Task description:
Without the pictures, repeat the listing character for character.
[Input data Boundary: Start]
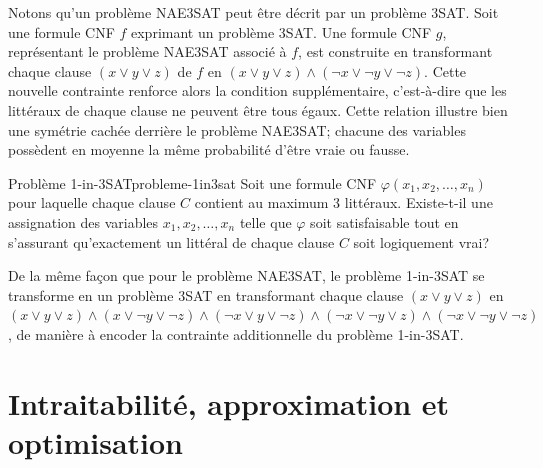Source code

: Notons qu'un problème NAE3SAT peut être décrit par un problème 3SAT. Soit une formule CNF $f$ exprimant un problème 3SAT. Une formule CNF $g$, représentant le problème NAE3SAT associé à $f$, est construite en transformant chaque clause $(x \lor y \lor z)$ de $f$ en $(x \lor y \lor z) \land (\neg x \lor \neg y \lor \neg z)$. Cette nouvelle contrainte renforce alors la condition supplémentaire, c'est-à-dire que les littéraux de chaque clause ne peuvent être tous égaux. Cette relation illustre bien une symétrie cachée derrière le problème NAE3SAT; chacune des variables possèdent en moyenne la même probabilité d'être vraie ou fausse.

\begin{maindefinition}{Problème 1-in-3SAT}{probleme-1in3sat}
    Soit une formule CNF $\varphi(x_{1}, x_{2}, \dots, x_{n})$ pour laquelle chaque clause $C$ contient au maximum 3 littéraux. Existe-t-il une assignation des variables $x_{1}, x_{2}, \dots, x_{n}$ telle que $\varphi$ soit satisfaisable tout en s'assurant qu'exactement un littéral de chaque clause $C$ soit logiquement vrai?
\end{maindefinition}

De la même façon que pour le problème NAE3SAT, le problème 1-in-3SAT se transforme en un problème 3SAT en transformant chaque clause $(x \lor y \lor z)$ en $(x \lor y \lor z) \land (x \lor \neg y \lor \neg z) \land (\neg x \lor y \lor \neg z) \land (\neg x \lor \neg y \lor z) \land (\neg x \lor \neg y \lor \neg z)$, de manière à encoder la contrainte additionnelle du problème 1-in-3SAT.



\section{Intraitabilité, approximation et optimisation}
\label{sec:intractabilite-approximation-et-optimisation}

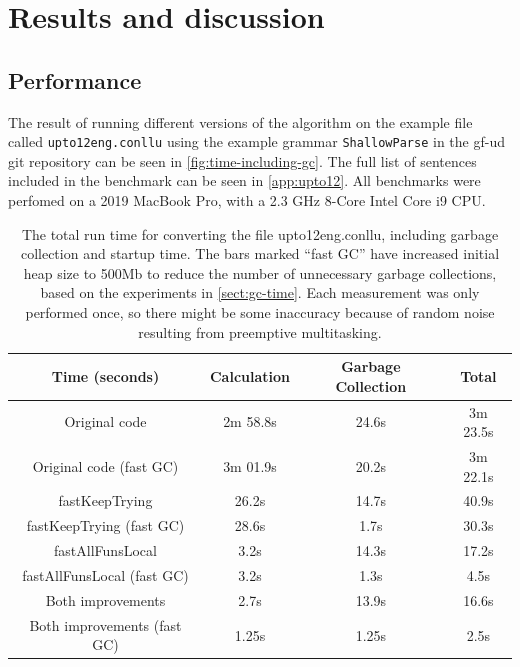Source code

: \chapter{Results and discussion}

\section{Performance}



The result of running different versions of the algorithm on the example file called \texttt{upto12eng.conllu} using the example grammar \texttt{ShallowParse} in the gf-ud git repository can be seen in \autoref{fig:time-including-gc}. The full list of sentences included in the benchmark can be seen in \autoref{app:upto12}. All benchmarks were perfomed on a 2019 MacBook Pro, with a 2.3 GHz 8-Core Intel Core i9 CPU.

\begin{table}[]
    \centering
    \begin{tabular}{c|ccc}
    Time (seconds) & Calculation & Garbage Collection & Total \\
    \hline
    Original code & 2m 58.8s & 24.6s & 3m 23.5s \\
    Original code (fast GC) & 3m 01.9s & 20.2s & 3m 22.1s \\
    fastKeepTrying & 26.2s & 14.7s & 40.9s \\
    fastKeepTrying (fast GC) & 28.6s & 1.7s & 30.3s \\
    fastAllFunsLocal & 3.2s & 14.3s & 17.2s \\
    fastAllFunsLocal (fast GC) & 3.2s & 1.3s & 4.5s \\
    Both improvements & 2.7s & 13.9s & 16.6s \\
    Both improvements (fast GC) & 1.25s & 1.25s & 2.5s \\
    \end{tabular}
    \caption{The total run time for converting the file upto12eng.conllu, including garbage collection and startup time. The bars marked ``fast GC'' have increased initial heap size to 500Mb to reduce the number of unnecessary garbage collections, based on the experiments in \autoref{sect:gc-time}. Each measurement was only performed once, so there might be some inaccuracy because of random noise resulting from preemptive multitasking. }
    \label{tab:time-with-gc}
\end{table}

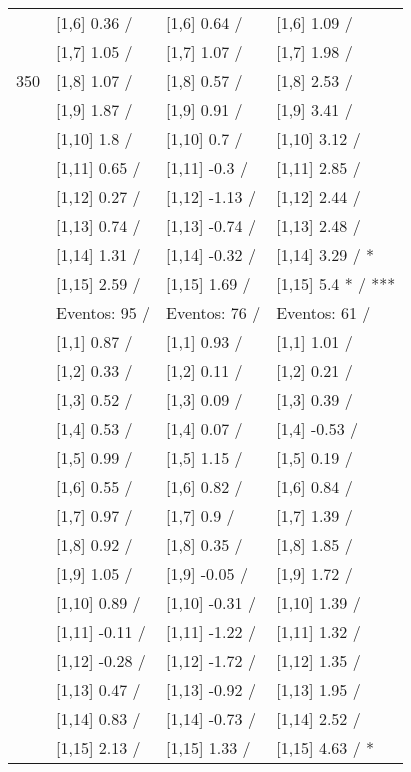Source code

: \begin{table}
\begin{tabular}[t]{llll}
 & {}[1,6] 0.36  / & {}[1,6] 0.64  / & {}[1,6] 1.09  /\\
 & {}[1,7] 1.05  / & {}[1,7] 1.07  / & {}[1,7] 1.98  /\\
350 & {}[1,8] 1.07  / & {}[1,8] 0.57  / & {}[1,8] 2.53  /\\
\addlinespace
 & {}[1,9] 1.87  / & {}[1,9] 0.91  / & {}[1,9] 3.41  /\\
 & {}[1,10] 1.8  / & {}[1,10] 0.7  / & {}[1,10] 3.12  /\\
 & {}[1,11] 0.65  / & {}[1,11] -0.3  / & {}[1,11] 2.85  /\\
 & {}[1,12] 0.27  / & {}[1,12] -1.13  / & {}[1,12] 2.44  /\\
 & {}[1,13] 0.74  / & {}[1,13] -0.74  / & {}[1,13] 2.48  /\\
\addlinespace
 & {}[1,14] 1.31  / & {}[1,14] -0.32  / & {}[1,14] 3.29  / *\\
 & {}[1,15] 2.59  / & {}[1,15] 1.69  / & {}[1,15] 5.4 * / ***\\
 & Eventos:  95 / & Eventos:  76 / & Eventos:  61 /\\
 & {}[1,1] 0.87  / & {}[1,1] 0.93  / & {}[1,1] 1.01  /\\
 & {}[1,2] 0.33  / & {}[1,2] 0.11  / & {}[1,2] 0.21  /\\
\addlinespace
 & {}[1,3] 0.52  / & {}[1,3] 0.09  / & {}[1,3] 0.39  /\\
 & {}[1,4] 0.53  / & {}[1,4] 0.07  / & {}[1,4] -0.53  /\\
 & {}[1,5] 0.99  / & {}[1,5] 1.15  / & {}[1,5] 0.19  /\\
 & {}[1,6] 0.55  / & {}[1,6] 0.82  / & {}[1,6] 0.84  /\\
 & {}[1,7] 0.97  / & {}[1,7] 0.9  / & {}[1,7] 1.39  /\\
\addlinespace
500 & {}[1,8] 0.92  / & {}[1,8] 0.35  / & {}[1,8] 1.85  /\\
 & {}[1,9] 1.05  / & {}[1,9] -0.05  / & {}[1,9] 1.72  /\\
 & {}[1,10] 0.89  / & {}[1,10] -0.31  / & {}[1,10] 1.39  /\\
 & {}[1,11] -0.11  / & {}[1,11] -1.22  / & {}[1,11] 1.32  /\\
 & {}[1,12] -0.28  / & {}[1,12] -1.72  / & {}[1,12] 1.35  /\\
\addlinespace
 & {}[1,13] 0.47  / & {}[1,13] -0.92  / & {}[1,13] 1.95  /\\
 & {}[1,14] 0.83  / & {}[1,14] -0.73  / & {}[1,14] 2.52  /\\
 & {}[1,15] 2.13  / & {}[1,15] 1.33  / & {}[1,15] 4.63  / *\\
\bottomrule
\end{tabular}
\end{table}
[Input data Boundary: End]
Task output:
Source code

: Notons qu'un problème NAE3SAT peut être décrit par un problème 3SAT. Soit une formule CNF $f$ exprimant un problème 3SAT. Une formule CNF $g$, représentant le problème NAE3SAT associé à $f$, est construite en transformant chaque clause $(x \lor y \lor z)$ de $f$ en $(x \lor y \lor z) \land (\neg x \lor \neg y \lor \neg z)$. Cette nouvelle contrainte renforce alors la condition supplémentaire, c'est-à-dire que les littéraux de chaque clause ne peuvent être tous égaux. Cette relation illustre bien une symétrie cachée derrière le problème NAE3SAT; chacune des variables possèdent en moyenne la même probabilité d'être vraie ou fausse.

\begin{maindefinition}{Problème 1-in-3SAT}{probleme-1in3sat}
    Soit une formule CNF $\varphi(x_{1}, x_{2}, \dots, x_{n})$ pour laquelle chaque clause $C$ contient au maximum 3 littéraux. Existe-t-il une assignation des variables $x_{1}, x_{2}, \dots, x_{n}$ telle que $\varphi$ soit satisfaisable tout en s'assurant qu'exactement un littéral de chaque clause $C$ soit logiquement vrai?
\end{maindefinition}

De la même façon que pour le problème NAE3SAT, le problème 1-in-3SAT se transforme en un problème 3SAT en transformant chaque clause $(x \lor y \lor z)$ en $(x \lor y \lor z) \land (x \lor \neg y \lor \neg z) \land (\neg x \lor y \lor \neg z) \land (\neg x \lor \neg y \lor z) \land (\neg x \lor \neg y \lor \neg z)$, de manière à encoder la contrainte additionnelle du problème 1-in-3SAT.



\section{Intraitabilité, approximation et optimisation}
\label{sec:intractabilite-approximation-et-optimisation}

Source code

: \chapter{Results and discussion}

\section{Performance}



The result of running different versions of the algorithm on the example file called \texttt{upto12eng.conllu} using the example grammar \texttt{ShallowParse} in the gf-ud git repository can be seen in \autoref{fig:time-including-gc}. The full list of sentences included in the benchmark can be seen in \autoref{app:upto12}. All benchmarks were perfomed on a 2019 MacBook Pro, with a 2.3 GHz 8-Core Intel Core i9 CPU.

\begin{table}[]
    \centering
    \begin{tabular}{c|ccc}
    Time (seconds) & Calculation & Garbage Collection & Total \\
    \hline
    Original code & 2m 58.8s & 24.6s & 3m 23.5s \\
    Original code (fast GC) & 3m 01.9s & 20.2s & 3m 22.1s \\
    fastKeepTrying & 26.2s & 14.7s & 40.9s \\
    fastKeepTrying (fast GC) & 28.6s & 1.7s & 30.3s \\
    fastAllFunsLocal & 3.2s & 14.3s & 17.2s \\
    fastAllFunsLocal (fast GC) & 3.2s & 1.3s & 4.5s \\
    Both improvements & 2.7s & 13.9s & 16.6s \\
    Both improvements (fast GC) & 1.25s & 1.25s & 2.5s \\
    \end{tabular}
    \caption{The total run time for converting the file upto12eng.conllu, including garbage collection and startup time. The bars marked ``fast GC'' have increased initial heap size to 500Mb to reduce the number of unnecessary garbage collections, based on the experiments in \autoref{sect:gc-time}. Each measurement was only performed once, so there might be some inaccuracy because of random noise resulting from preemptive multitasking. }
    \label{tab:time-with-gc}
\end{table}

Source code

: \begin{table}
\begin{tabular}[t]{llll}
 & {}[1,6] 0.36  / & {}[1,6] 0.64  / & {}[1,6] 1.09  /\\
 & {}[1,7] 1.05  / & {}[1,7] 1.07  / & {}[1,7] 1.98  /\\
350 & {}[1,8] 1.07  / & {}[1,8] 0.57  / & {}[1,8] 2.53  /\\
\addlinespace
 & {}[1,9] 1.87  / & {}[1,9] 0.91  / & {}[1,9] 3.41  /\\
 & {}[1,10] 1.8  / & {}[1,10] 0.7  / & {}[1,10] 3.12  /\\
 & {}[1,11] 0.65  / & {}[1,11] -0.3  / & {}[1,11] 2.85  /\\
 & {}[1,12] 0.27  / & {}[1,12] -1.13  / & {}[1,12] 2.44  /\\
 & {}[1,13] 0.74  / & {}[1,13] -0.74  / & {}[1,13] 2.48  /\\
\addlinespace
 & {}[1,14] 1.31  / & {}[1,14] -0.32  / & {}[1,14] 3.29  / *\\
 & {}[1,15] 2.59  / & {}[1,15] 1.69  / & {}[1,15] 5.4 * / ***\\
 & Eventos:  95 / & Eventos:  76 / & Eventos:  61 /\\
 & {}[1,1] 0.87  / & {}[1,1] 0.93  / & {}[1,1] 1.01  /\\
 & {}[1,2] 0.33  / & {}[1,2] 0.11  / & {}[1,2] 0.21  /\\
\addlinespace
 & {}[1,3] 0.52  / & {}[1,3] 0.09  / & {}[1,3] 0.39  /\\
 & {}[1,4] 0.53  / & {}[1,4] 0.07  / & {}[1,4] -0.53  /\\
 & {}[1,5] 0.99  / & {}[1,5] 1.15  / & {}[1,5] 0.19  /\\
 & {}[1,6] 0.55  / & {}[1,6] 0.82  / & {}[1,6] 0.84  /\\
 & {}[1,7] 0.97  / & {}[1,7] 0.9  / & {}[1,7] 1.39  /\\
\addlinespace
500 & {}[1,8] 0.92  / & {}[1,8] 0.35  / & {}[1,8] 1.85  /\\
 & {}[1,9] 1.05  / & {}[1,9] -0.05  / & {}[1,9] 1.72  /\\
 & {}[1,10] 0.89  / & {}[1,10] -0.31  / & {}[1,10] 1.39  /\\
 & {}[1,11] -0.11  / & {}[1,11] -1.22  / & {}[1,11] 1.32  /\\
 & {}[1,12] -0.28  / & {}[1,12] -1.72  / & {}[1,12] 1.35  /\\
\addlinespace
 & {}[1,13] 0.47  / & {}[1,13] -0.92  / & {}[1,13] 1.95  /\\
 & {}[1,14] 0.83  / & {}[1,14] -0.73  / & {}[1,14] 2.52  /\\
 & {}[1,15] 2.13  / & {}[1,15] 1.33  / & {}[1,15] 4.63  / *\\
\bottomrule
\end{tabular}
\end{table}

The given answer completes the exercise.